* RECORDS FOR THE TASK
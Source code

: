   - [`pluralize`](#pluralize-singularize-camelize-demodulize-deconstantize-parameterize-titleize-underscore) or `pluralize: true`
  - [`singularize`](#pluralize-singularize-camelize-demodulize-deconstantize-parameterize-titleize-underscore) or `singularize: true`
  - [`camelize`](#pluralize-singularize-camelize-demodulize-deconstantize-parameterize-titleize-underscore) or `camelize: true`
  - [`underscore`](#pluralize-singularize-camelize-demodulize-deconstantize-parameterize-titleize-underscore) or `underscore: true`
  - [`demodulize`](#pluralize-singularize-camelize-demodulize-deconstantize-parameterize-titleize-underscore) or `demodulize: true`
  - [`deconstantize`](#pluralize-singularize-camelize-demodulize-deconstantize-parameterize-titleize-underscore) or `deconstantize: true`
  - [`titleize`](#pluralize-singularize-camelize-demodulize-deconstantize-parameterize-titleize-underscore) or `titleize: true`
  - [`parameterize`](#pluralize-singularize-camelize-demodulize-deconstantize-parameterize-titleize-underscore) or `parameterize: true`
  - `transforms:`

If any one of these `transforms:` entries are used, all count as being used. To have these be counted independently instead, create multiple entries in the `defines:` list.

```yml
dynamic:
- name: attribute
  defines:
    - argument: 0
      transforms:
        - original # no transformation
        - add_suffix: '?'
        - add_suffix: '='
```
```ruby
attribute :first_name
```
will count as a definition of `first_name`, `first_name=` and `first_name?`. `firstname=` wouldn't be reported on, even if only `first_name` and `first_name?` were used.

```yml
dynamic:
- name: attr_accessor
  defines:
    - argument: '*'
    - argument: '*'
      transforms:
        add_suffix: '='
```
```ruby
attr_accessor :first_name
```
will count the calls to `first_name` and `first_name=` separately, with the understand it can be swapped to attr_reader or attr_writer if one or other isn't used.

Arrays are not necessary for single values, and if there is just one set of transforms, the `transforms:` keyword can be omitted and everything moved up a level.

--

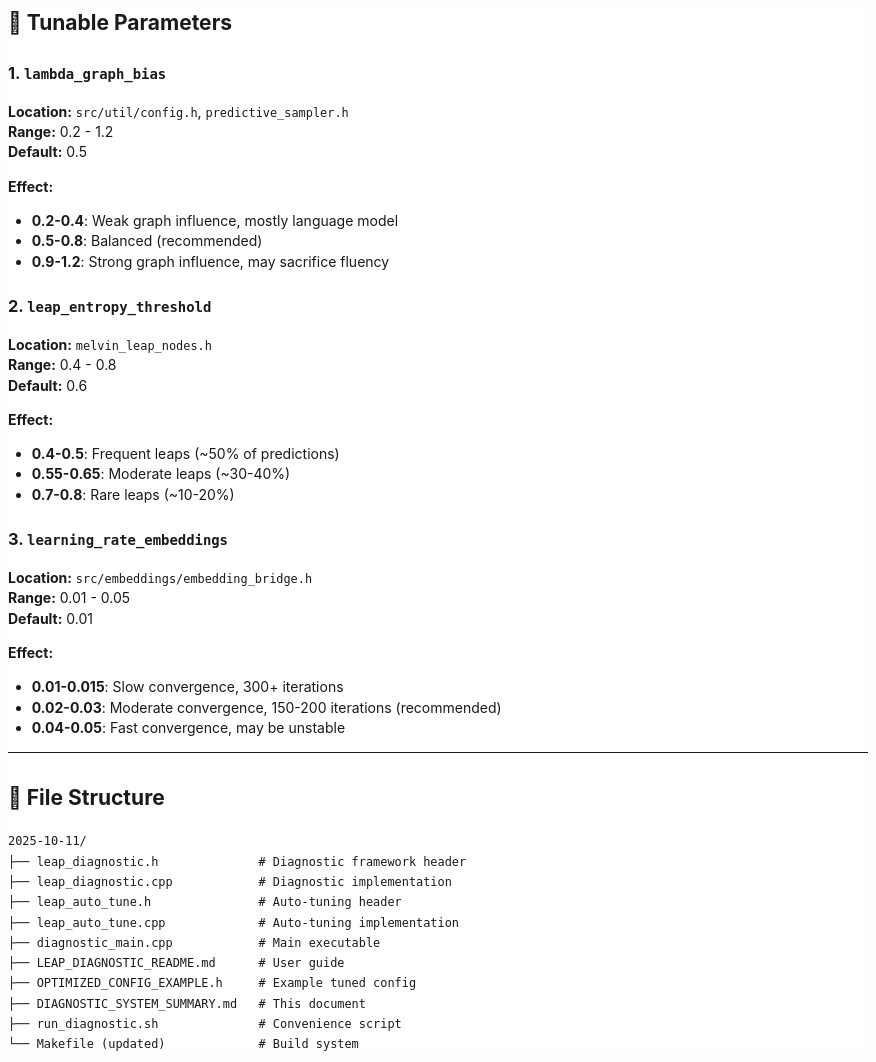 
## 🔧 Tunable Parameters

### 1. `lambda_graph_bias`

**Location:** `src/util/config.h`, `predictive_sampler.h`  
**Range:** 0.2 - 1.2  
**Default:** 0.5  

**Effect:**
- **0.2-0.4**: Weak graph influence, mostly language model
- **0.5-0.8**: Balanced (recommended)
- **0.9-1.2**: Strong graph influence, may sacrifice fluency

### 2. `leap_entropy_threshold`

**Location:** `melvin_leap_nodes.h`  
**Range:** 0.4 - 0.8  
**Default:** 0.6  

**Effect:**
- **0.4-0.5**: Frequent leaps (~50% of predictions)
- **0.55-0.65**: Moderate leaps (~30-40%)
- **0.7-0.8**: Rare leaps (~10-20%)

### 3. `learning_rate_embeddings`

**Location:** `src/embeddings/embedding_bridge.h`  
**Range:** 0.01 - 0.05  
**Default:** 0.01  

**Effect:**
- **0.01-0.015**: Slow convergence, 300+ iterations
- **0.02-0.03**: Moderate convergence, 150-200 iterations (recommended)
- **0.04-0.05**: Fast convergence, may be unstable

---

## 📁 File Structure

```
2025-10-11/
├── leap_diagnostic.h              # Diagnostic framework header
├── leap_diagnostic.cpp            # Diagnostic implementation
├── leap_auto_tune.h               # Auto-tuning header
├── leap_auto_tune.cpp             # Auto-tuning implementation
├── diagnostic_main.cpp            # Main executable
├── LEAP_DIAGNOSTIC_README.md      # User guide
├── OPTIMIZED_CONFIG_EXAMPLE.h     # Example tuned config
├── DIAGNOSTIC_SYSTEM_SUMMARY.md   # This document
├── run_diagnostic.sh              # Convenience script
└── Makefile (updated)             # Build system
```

==

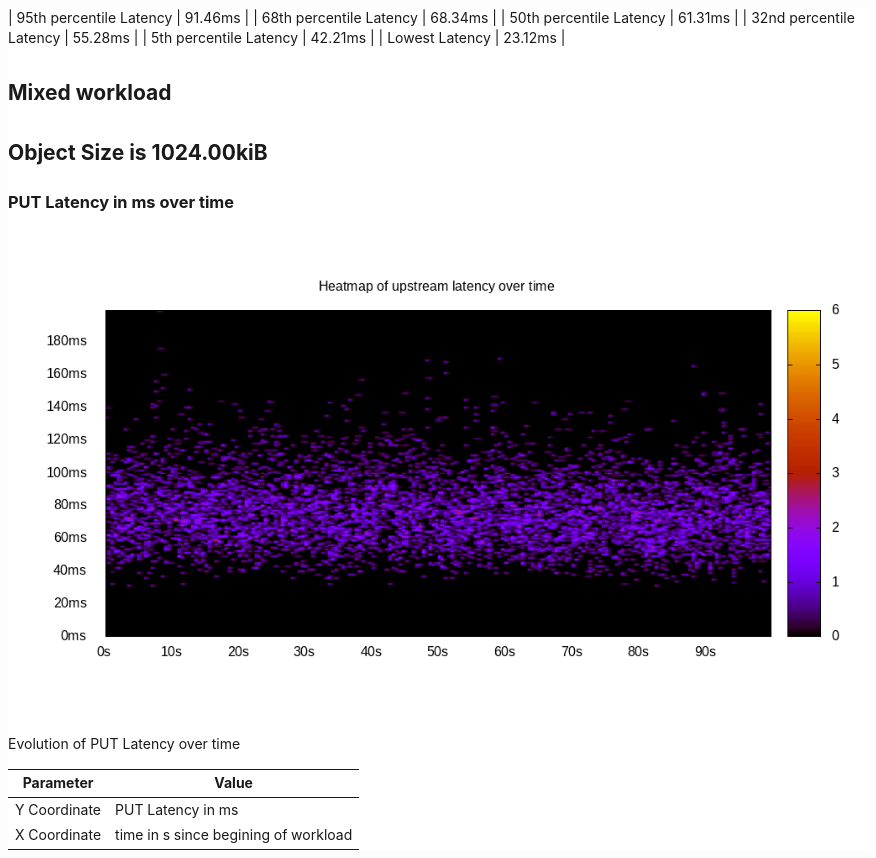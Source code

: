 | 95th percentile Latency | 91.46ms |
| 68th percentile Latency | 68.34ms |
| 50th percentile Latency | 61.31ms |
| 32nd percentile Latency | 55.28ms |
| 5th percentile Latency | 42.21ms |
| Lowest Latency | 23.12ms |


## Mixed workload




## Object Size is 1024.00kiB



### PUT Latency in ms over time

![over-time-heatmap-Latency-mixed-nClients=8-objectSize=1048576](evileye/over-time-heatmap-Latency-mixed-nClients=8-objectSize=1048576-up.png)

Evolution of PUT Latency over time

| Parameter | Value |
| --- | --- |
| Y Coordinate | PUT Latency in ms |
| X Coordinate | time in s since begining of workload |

* EXERCISE REQUIREMENTS
Within the listing above, locate the line containing "Latency | 91.46ms |" and the line containing "of workload |". Reproduce those two lines and all lines between them exactly, with nothing added.

* RESULT FOR THIS EXERCISE
: | 95th percentile Latency | 91.46ms |
| 68th percentile Latency | 68.34ms |
| 50th percentile Latency | 61.31ms |
| 32nd percentile Latency | 55.28ms |
| 5th percentile Latency | 42.21ms |
| Lowest Latency | 23.12ms |


## Mixed workload




## Object Size is 1024.00kiB



### PUT Latency in ms over time

![over-time-heatmap-Latency-mixed-nClients=8-objectSize=1048576](evileye/over-time-heatmap-Latency-mixed-nClients=8-objectSize=1048576-up.png)

Evolution of PUT Latency over time

| Parameter | Value |
| --- | --- |
| Y Coordinate | PUT Latency in ms |
| X Coordinate | time in s since begining of workload |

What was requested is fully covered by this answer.